[Records drawn from a dataset]
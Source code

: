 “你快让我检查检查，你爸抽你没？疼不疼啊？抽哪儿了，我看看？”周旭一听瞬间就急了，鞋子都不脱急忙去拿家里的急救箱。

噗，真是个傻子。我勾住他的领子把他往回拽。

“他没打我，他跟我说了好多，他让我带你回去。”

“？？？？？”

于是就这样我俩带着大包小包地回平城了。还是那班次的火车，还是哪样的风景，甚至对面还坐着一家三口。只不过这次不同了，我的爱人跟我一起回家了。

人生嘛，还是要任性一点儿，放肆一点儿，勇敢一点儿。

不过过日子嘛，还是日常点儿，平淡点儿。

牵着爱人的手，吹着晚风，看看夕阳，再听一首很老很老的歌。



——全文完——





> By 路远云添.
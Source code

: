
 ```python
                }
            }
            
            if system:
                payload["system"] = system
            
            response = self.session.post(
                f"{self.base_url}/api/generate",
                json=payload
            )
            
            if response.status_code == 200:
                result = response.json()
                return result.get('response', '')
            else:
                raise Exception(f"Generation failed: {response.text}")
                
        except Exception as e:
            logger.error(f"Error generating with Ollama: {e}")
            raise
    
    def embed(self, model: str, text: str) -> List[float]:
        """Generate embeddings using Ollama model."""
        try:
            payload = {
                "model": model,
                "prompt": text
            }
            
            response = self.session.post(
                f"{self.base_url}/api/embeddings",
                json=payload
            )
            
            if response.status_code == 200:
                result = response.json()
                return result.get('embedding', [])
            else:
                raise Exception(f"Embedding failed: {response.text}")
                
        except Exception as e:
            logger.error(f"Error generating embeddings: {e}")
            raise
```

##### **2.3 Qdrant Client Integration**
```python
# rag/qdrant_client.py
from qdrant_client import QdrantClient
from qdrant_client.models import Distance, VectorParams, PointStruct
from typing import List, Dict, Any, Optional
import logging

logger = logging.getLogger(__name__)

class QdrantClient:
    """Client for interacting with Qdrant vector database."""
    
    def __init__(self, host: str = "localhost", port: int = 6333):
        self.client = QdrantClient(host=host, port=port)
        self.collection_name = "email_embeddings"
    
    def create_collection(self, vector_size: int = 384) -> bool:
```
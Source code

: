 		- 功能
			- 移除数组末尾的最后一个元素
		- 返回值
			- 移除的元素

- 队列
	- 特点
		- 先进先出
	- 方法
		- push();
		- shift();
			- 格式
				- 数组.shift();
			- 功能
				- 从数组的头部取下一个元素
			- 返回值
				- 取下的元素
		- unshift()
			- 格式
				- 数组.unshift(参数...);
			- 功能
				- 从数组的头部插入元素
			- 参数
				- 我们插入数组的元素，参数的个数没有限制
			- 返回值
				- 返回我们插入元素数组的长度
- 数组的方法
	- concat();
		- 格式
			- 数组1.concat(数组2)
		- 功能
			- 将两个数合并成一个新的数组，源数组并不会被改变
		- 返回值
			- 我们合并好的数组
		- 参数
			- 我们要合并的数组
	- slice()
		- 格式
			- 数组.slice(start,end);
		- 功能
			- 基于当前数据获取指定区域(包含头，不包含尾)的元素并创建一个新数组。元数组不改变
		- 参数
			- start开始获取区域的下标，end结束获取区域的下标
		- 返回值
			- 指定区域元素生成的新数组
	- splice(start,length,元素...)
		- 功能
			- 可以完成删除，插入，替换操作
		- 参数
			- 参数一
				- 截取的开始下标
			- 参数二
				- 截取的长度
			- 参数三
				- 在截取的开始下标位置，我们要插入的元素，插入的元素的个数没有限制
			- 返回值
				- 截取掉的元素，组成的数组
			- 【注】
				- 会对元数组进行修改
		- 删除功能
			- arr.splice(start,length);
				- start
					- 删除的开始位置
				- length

Task statement
Exactly how many lines in the records above hold the string "return"? Reply with that number only.

Written answer
2